Segundo a pesquisa americana, a estimativa é que a obrigatoriedade do uso de máscaras tenha preservado cerca de 87 mil vidas e potencialmente poderia ter poupado a vida de mais 58 mil americanos ?caso o uso obrigatório se estendesse para todo o país.
"A obrigatoriedade no uso de máscara deve permanecer como uma importante ferramenta contra a Covid", afirma a pesquisa de agosto, divulgada agora. "Além disso, as máscaras podem ser essenciais para combater futuras pandemias."
A ômicron tem dezenas de mutações em sua proteína S (Spike). Dados disponíveis até o momento apontam que ela tem maior potencial de disseminação e de reinfecção de pessoas que já tiveram Covid.
A situação aponta para a necessidade de máscaras com maior potencial de filtração. Ou seja, as N95, que, inclusive, podem ser reutilizadas por bastante tempo, caso usadas com o devido cuidado.
NO BRASIL
"Todo mundo de máscara ainda", afirma Raquel Stucchi, professora da Unicamp e consultora da SBI (Sociedade Brasileira de Infectologia). "Vamos continuar com o que já estamos acostumados."
Gerson Salvador, infectologista no Hospital Universitário da USP, reforça que "os meios de transmissão e a prevenção não mudam".

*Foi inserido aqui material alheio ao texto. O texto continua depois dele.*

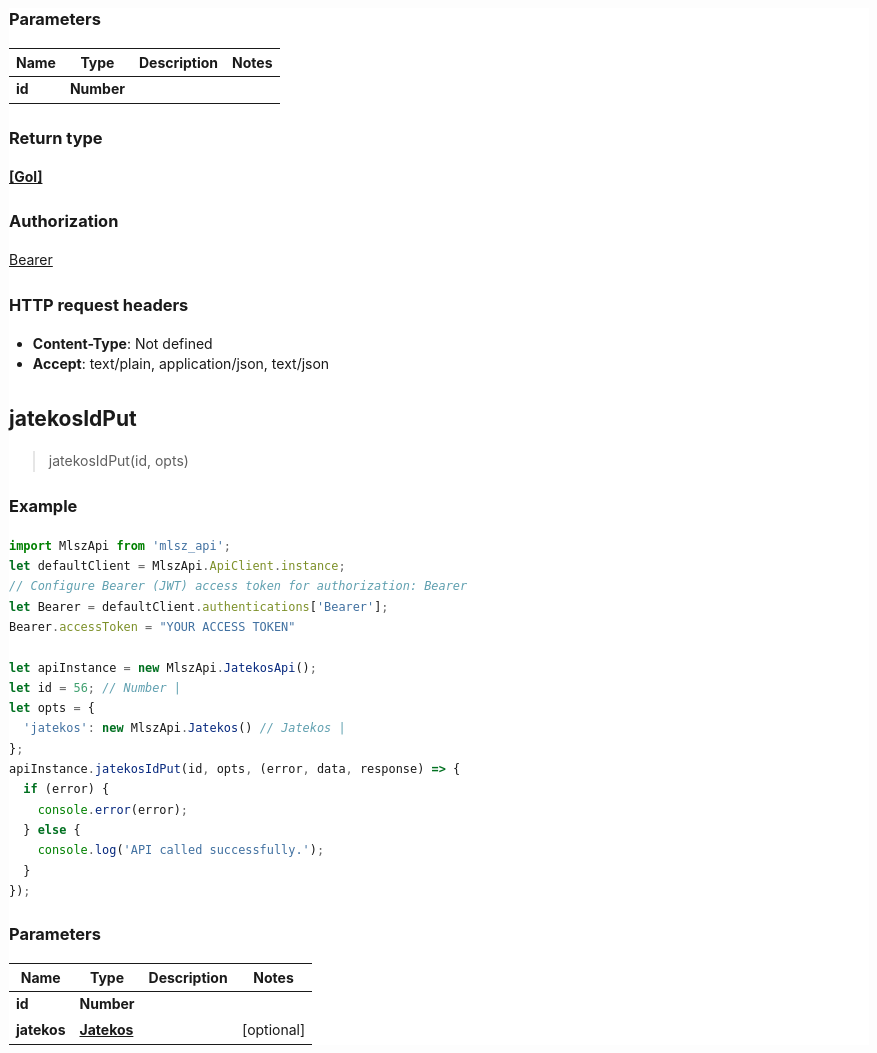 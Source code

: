 ### Parameters


Name | Type | Description  | Notes
------------- | ------------- | ------------- | -------------
 **id** | **Number**|  | 

### Return type

[**[Gol]**](Gol.md)

### Authorization

[Bearer](../README.md#Bearer)

### HTTP request headers

- **Content-Type**: Not defined
- **Accept**: text/plain, application/json, text/json


## jatekosIdPut

> jatekosIdPut(id, opts)



### Example

```javascript
import MlszApi from 'mlsz_api';
let defaultClient = MlszApi.ApiClient.instance;
// Configure Bearer (JWT) access token for authorization: Bearer
let Bearer = defaultClient.authentications['Bearer'];
Bearer.accessToken = "YOUR ACCESS TOKEN"

let apiInstance = new MlszApi.JatekosApi();
let id = 56; // Number | 
let opts = {
  'jatekos': new MlszApi.Jatekos() // Jatekos | 
};
apiInstance.jatekosIdPut(id, opts, (error, data, response) => {
  if (error) {
    console.error(error);
  } else {
    console.log('API called successfully.');
  }
});
```

### Parameters


Name | Type | Description  | Notes
------------- | ------------- | ------------- | -------------
 **id** | **Number**|  | 
 **jatekos** | [**Jatekos**](Jatekos.md)|  | [optional] 
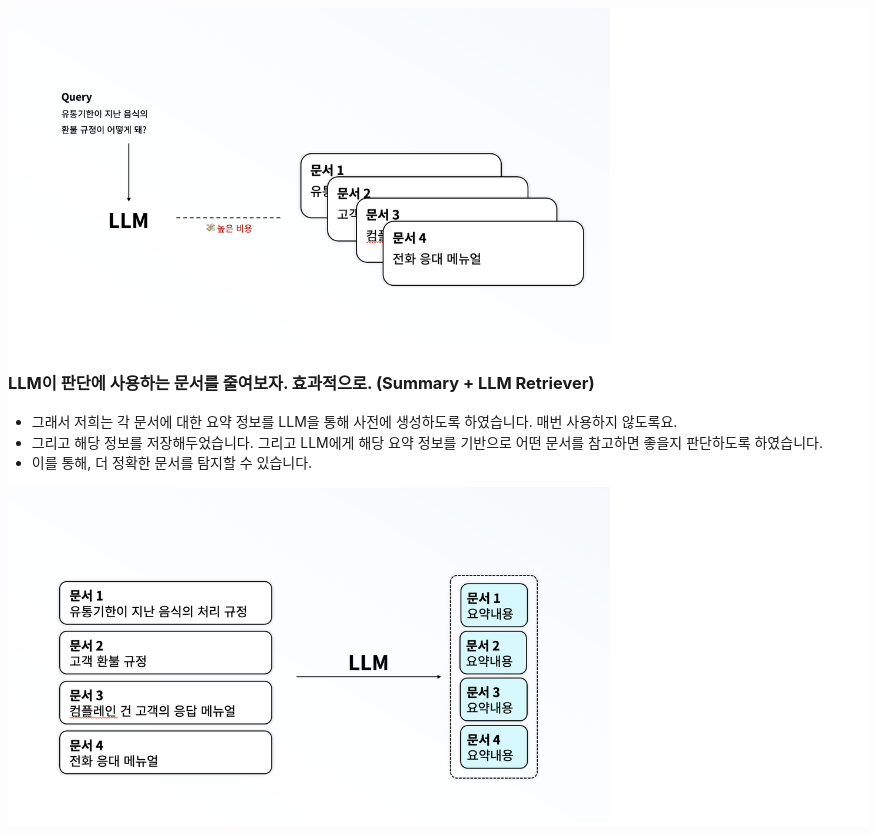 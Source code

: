 <img src="./figs/fig2.png" width=70%>


### LLM이 판단에 사용하는 문서를 줄여보자. 효과적으로. (Summary + LLM Retriever)
* 그래서 저희는 각 문서에 대한 요약 정보를 LLM을 통해 사전에 생성하도록 하였습니다. 매번 사용하지 않도록요.
* 그리고 해당 정보를 저장해두었습니다. 그리고 LLM에게 해당 요약 정보를 기반으로 어떤 문서를 참고하면 좋을지 판단하도록 하였습니다.
* 이를 통해, 더 정확한 문서를 탐지할 수 있습니다.

<img src="./figs/fig3.png" width=70%>

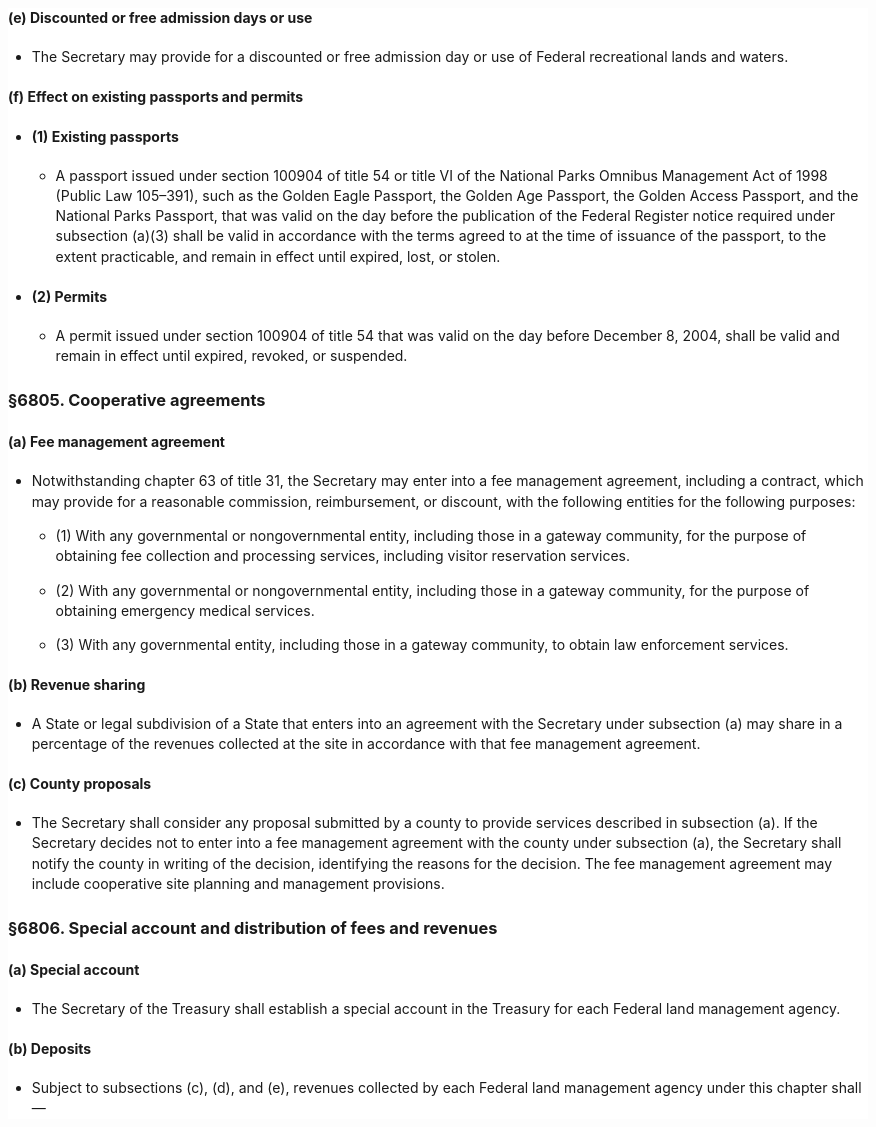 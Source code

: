 #### (e) Discounted or free admission days or use
* The Secretary may provide for a discounted or free admission day or use of Federal recreational lands and waters.

#### (f) Effect on existing passports and permits
* #### (1) Existing passports
  * A passport issued under section 100904 of title 54 or title VI of the National Parks Omnibus Management Act of 1998 (Public Law 105–391), such as the Golden Eagle Passport, the Golden Age Passport, the Golden Access Passport, and the National Parks Passport, that was valid on the day before the publication of the Federal Register notice required under subsection (a)(3) shall be valid in accordance with the terms agreed to at the time of issuance of the passport, to the extent practicable, and remain in effect until expired, lost, or stolen.

* #### (2) Permits
  * A permit issued under section 100904 of title 54 that was valid on the day before December 8, 2004, shall be valid and remain in effect until expired, revoked, or suspended.

### §6805. Cooperative agreements
#### (a) Fee management agreement
* Notwithstanding chapter 63 of title 31, the Secretary may enter into a fee management agreement, including a contract, which may provide for a reasonable commission, reimbursement, or discount, with the following entities for the following purposes:

  * (1) With any governmental or nongovernmental entity, including those in a gateway community, for the purpose of obtaining fee collection and processing services, including visitor reservation services.

  * (2) With any governmental or nongovernmental entity, including those in a gateway community, for the purpose of obtaining emergency medical services.

  * (3) With any governmental entity, including those in a gateway community, to obtain law enforcement services.

#### (b) Revenue sharing
* A State or legal subdivision of a State that enters into an agreement with the Secretary under subsection (a) may share in a percentage of the revenues collected at the site in accordance with that fee management agreement.

#### (c) County proposals
* The Secretary shall consider any proposal submitted by a county to provide services described in subsection (a). If the Secretary decides not to enter into a fee management agreement with the county under subsection (a), the Secretary shall notify the county in writing of the decision, identifying the reasons for the decision. The fee management agreement may include cooperative site planning and management provisions.

### §6806. Special account and distribution of fees and revenues
#### (a) Special account
* The Secretary of the Treasury shall establish a special account in the Treasury for each Federal land management agency.

#### (b) Deposits
* Subject to subsections (c), (d), and (e), revenues collected by each Federal land management agency under this chapter shall—
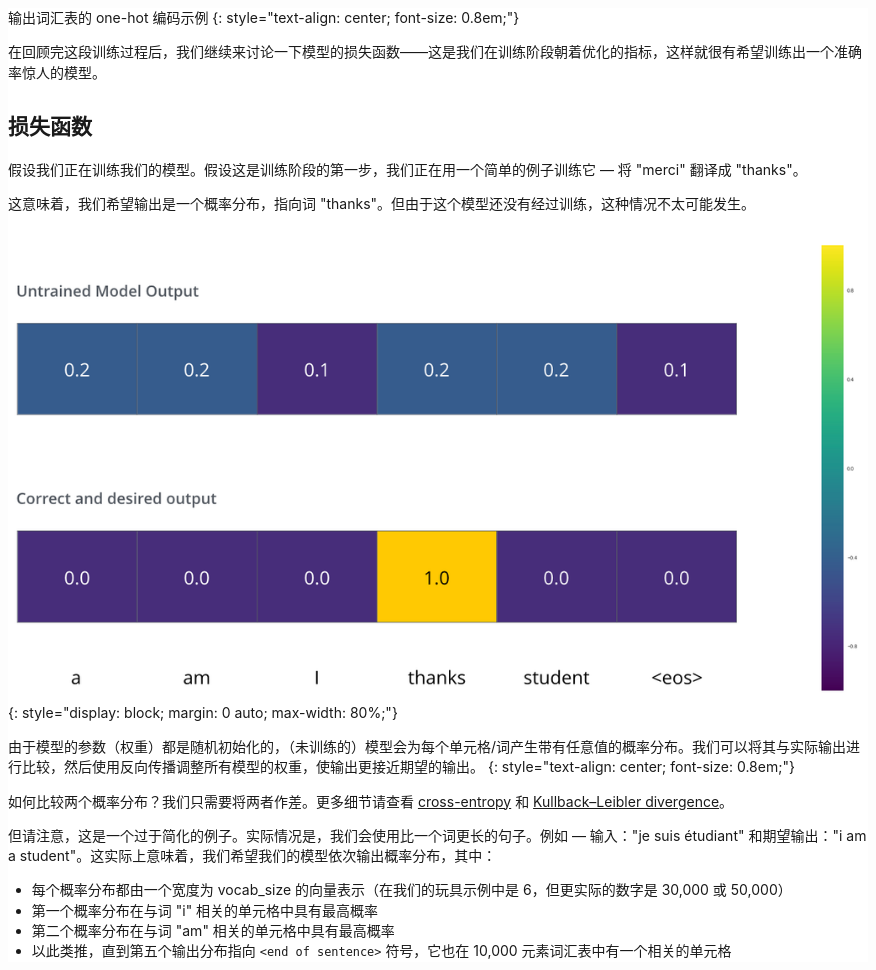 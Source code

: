 输出词汇表的 one-hot 编码示例
{: style="text-align: center; font-size: 0.8em;"}

在回顾完这段训练过程后，我们继续来讨论一下模型的损失函数——这是我们在训练阶段朝着优化的指标，这样就很有希望训练出一个准确率惊人的模型。

## 损失函数

假设我们正在训练我们的模型。假设这是训练阶段的第一步，我们正在用一个简单的例子训练它 — 将 "merci" 翻译成 "thanks"。

这意味着，我们希望输出是一个概率分布，指向词 "thanks"。但由于这个模型还没有经过训练，这种情况不太可能发生。

![transformer logits output and label](./images/transformer/transformer_logits_output_and_label.png){: style="display: block; margin: 0 auto; max-width: 80%;"}

由于模型的参数（权重）都是随机初始化的，（未训练的）模型会为每个单元格/词产生带有任意值的概率分布。我们可以将其与实际输出进行比较，然后使用反向传播调整所有模型的权重，使输出更接近期望的输出。
{: style="text-align: center; font-size: 0.8em;"}

如何比较两个概率分布？我们只需要将两者作差。更多细节请查看 [cross-entropy](https://colah.github.io/posts/2015-09-Visual-Information/) 和 [Kullback–Leibler divergence](https://www.countbayesie.com/blog/2017/5/9/kullback-leibler-divergence-explained)。

但请注意，这是一个过于简化的例子。实际情况是，我们会使用比一个词更长的句子。例如 — 输入："je suis étudiant" 和期望输出："i am a student"。这实际上意味着，我们希望我们的模型依次输出概率分布，其中：

* 每个概率分布都由一个宽度为 vocab_size 的向量表示（在我们的玩具示例中是 6，但更实际的数字是 30,000 或 50,000）
* 第一个概率分布在与词 "i" 相关的单元格中具有最高概率
* 第二个概率分布在与词 "am" 相关的单元格中具有最高概率
* 以此类推，直到第五个输出分布指向 `<end of sentence>` 符号，它也在 10,000 元素词汇表中有一个相关的单元格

A eficácia dessa barreira facial para proteção contra o Sars-CoV-2 seja a variante que for e contra sua disseminação já foi demonstrada por estudos.
Mas, claro, há diferenças de acordo com as máscaras e como elas são usadas. Máscaras que não cobrem o nariz ou são usadas no queixo, logicamente, não fazem diferença. O material também impacta na proteção.
Um estudo da USP apontou a eficiência de filtragem de vários tipos de máscaras disponíveis no Brasil. As N95 ou PFF2 são as mais indicadas, com uma eficácia superior a 98%. Em seguida, aparecem as de TNT ou cirúrgicas (entre 80% e 90%). Depois, as de pano, com média de 40%. Máscaras de tricô, com tramas abertas ou com tecidos sintéticos como lycra e microfibra não são eficazes para proteção.
Além de reforçar o papel da vacinação, Leonardo Weissmann, consultor da Socidade Brasileira de Infectologia, também diz que a "N95 pode trazer uma maior proteção em um momento que pouco sabemos a respeito da ômicron".